The Astoria played host to B.A. Johnston’s antics this time around and it seemed to work out well for him. I unfortunately missed the opening act Babysitter, but when I arrived the place was encouragingly teeming with an amped-up crowd. It wasn’t long before Johnston hit the stage.
Favouring material from his just released ninth album, Mission Accomplished, the chubby lovable song-and-dance man was in top form and had the crowd in the palm of his clammy hand. When the man spoke, the entire audience responded. When he told a crappy joke, they happily forgave him.
Johnston was already half in the bag when he ambled onto the stage. Pulling out his trusted “iPad touch MP3 player with all the latest apps” (actually, an old discman) Johnston opened with “Deep Fryer in my Bedroom,” giving it that special well-lubricated touch that he’s loved for. From there it was a dizzying run through a set that made everyone happy, especially when he pulled out “Douchestorm” and “GST Cheque,” both torn into with a beer-soaked vengeance.
Of course, no B.A. Johnston show is complete without a bathroom encore. For the uninitiated, this is where the entire crowd packs into the guys or girls can while Johnston stands on the sink and belts out a couple of guitar ditties. These are usually the haziest parts of the show for all involved but also the most fun. It’s what everyone is waiting for before being vomited out the front doors and into the night.

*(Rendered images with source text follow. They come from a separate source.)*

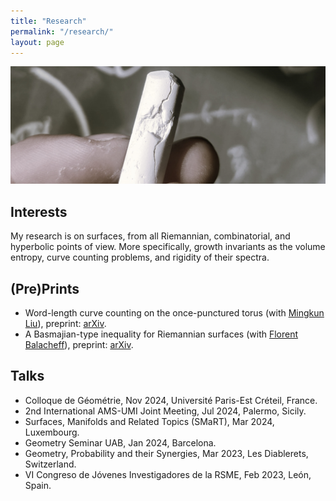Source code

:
 ```yaml
---
title: "Research"
permalink: "/research/"
layout: page
---
```


![alt text](https://github.com/dfisac/dfisac.github.io/blob/master/touring.jpg?raw=true)

## Interests

My research is on surfaces, from all Riemannian, combinatorial, and hyperbolic points of view. More specifically, growth invariants as the volume entropy, curve counting problems, and rigidity of their spectra.

## (Pre)Prints

 - Word-length curve counting on the once-punctured torus (with <a href="https://math.uni.lu/liu/"> Mingkun Liu</a>), preprint: <a href="https://arxiv.org/abs/2404.09372"> arXiv</a>.
 - A Basmajian-type inequality for Riemannian surfaces (with <a href="https://mat.uab.cat/~fbalacheff/"> Florent Balacheff</a>), preprint: <a href="https://arxiv.org/abs/2311.03182"> arXiv</a>.

## Talks

 - Colloque de Géométrie, Nov 2024, Université Paris-Est Créteil, France.
 - 2nd International AMS-UMI Joint Meeting, Jul 2024, Palermo, Sicily.
 - Surfaces, Manifolds and Related Topics (SMaRT), Mar 2024, Luxembourg.
 - Geometry Seminar UAB, Jan 2024, Barcelona.
 - Geometry, Probability and their Synergies, Mar 2023, Les Diablerets, Switzerland.
 - VI Congreso de Jóvenes Investigadores de la RSME, Feb 2023, León, Spain.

B.A. Johnston definitely has a shtick that he sticks to and it doesn’t necessarily change from show to show, but that isn’t to his detriment because he’s just so damn entertaining. There’s something oddly endearing about an overweight skid getting hammered on the countless drinks bought for him by fans, singing songs about hot dogs, paltry GST cheques, and fanboy crushes on ‘80s TV starlets. The themes are simple but relatable. This slacker everyman performer has a talent for making music that you can’t help but kind of fall for, and apparently I’m not the only one who thinks so.